Aim of the task>
Please return only the lines from the one holding "The Top\+Left\+Corner node." through the one holding "The Matrix\+Width/\+Matrix\+Height nodes.", exactly as they appear in the records below, both ends included.

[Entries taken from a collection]
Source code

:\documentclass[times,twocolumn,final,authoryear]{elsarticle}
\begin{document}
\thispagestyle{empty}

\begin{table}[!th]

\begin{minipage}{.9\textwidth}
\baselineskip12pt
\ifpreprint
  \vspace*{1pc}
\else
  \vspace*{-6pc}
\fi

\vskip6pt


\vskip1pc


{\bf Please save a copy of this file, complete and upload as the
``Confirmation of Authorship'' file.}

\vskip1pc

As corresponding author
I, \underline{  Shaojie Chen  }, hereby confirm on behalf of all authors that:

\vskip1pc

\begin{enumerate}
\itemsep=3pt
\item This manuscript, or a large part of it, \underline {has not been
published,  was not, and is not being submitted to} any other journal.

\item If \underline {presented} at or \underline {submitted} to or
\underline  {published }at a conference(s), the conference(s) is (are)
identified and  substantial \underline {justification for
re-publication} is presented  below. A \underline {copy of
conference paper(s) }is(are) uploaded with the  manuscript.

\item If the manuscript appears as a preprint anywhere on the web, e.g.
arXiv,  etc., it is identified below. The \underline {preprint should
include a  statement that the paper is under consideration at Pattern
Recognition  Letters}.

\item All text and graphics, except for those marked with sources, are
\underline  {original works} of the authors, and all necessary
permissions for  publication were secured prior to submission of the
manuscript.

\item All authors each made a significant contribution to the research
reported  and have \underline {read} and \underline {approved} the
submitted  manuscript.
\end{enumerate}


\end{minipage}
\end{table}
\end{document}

---

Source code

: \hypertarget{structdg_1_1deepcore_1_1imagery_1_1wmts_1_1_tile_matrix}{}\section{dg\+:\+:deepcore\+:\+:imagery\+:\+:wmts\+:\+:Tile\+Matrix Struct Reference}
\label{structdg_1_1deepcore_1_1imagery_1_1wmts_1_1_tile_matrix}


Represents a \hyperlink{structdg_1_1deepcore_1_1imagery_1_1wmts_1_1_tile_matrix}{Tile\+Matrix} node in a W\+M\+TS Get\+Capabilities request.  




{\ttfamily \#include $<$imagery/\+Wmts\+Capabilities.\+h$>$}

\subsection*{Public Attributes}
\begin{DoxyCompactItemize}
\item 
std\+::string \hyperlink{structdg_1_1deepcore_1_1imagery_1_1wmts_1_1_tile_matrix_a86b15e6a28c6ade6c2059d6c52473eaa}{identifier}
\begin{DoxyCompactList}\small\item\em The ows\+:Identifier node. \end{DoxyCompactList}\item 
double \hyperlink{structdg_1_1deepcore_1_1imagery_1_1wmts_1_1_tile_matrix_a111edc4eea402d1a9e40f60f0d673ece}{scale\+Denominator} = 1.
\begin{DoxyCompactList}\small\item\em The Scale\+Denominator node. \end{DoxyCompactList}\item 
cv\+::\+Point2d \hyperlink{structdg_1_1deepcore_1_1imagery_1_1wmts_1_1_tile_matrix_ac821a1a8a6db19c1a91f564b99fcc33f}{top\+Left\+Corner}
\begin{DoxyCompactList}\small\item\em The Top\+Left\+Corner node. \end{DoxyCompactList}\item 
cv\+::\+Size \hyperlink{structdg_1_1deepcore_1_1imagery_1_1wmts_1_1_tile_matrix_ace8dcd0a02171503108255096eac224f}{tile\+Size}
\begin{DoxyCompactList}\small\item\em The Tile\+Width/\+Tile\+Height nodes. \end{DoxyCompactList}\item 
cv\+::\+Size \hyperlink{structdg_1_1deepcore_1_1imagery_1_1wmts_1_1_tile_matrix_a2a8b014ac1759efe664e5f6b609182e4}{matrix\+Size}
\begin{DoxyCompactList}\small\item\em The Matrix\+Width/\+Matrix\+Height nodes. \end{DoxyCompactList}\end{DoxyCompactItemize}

Solved exercise>
\begin{DoxyCompactList}\small\item\em The Top\+Left\+Corner node. \end{DoxyCompactList}\item 
cv\+::\+Size \hyperlink{structdg_1_1deepcore_1_1imagery_1_1wmts_1_1_tile_matrix_ace8dcd0a02171503108255096eac224f}{tile\+Size}
\begin{DoxyCompactList}\small\item\em The Tile\+Width/\+Tile\+Height nodes. \end{DoxyCompactList}\item 
cv\+::\+Size \hyperlink{structdg_1_1deepcore_1_1imagery_1_1wmts_1_1_tile_matrix_a2a8b014ac1759efe664e5f6b609182e4}{matrix\+Size}
\begin{DoxyCompactList}\small\item\em The Matrix\+Width/\+Matrix\+Height nodes. \end{DoxyCompactList}\end{DoxyCompactItemize}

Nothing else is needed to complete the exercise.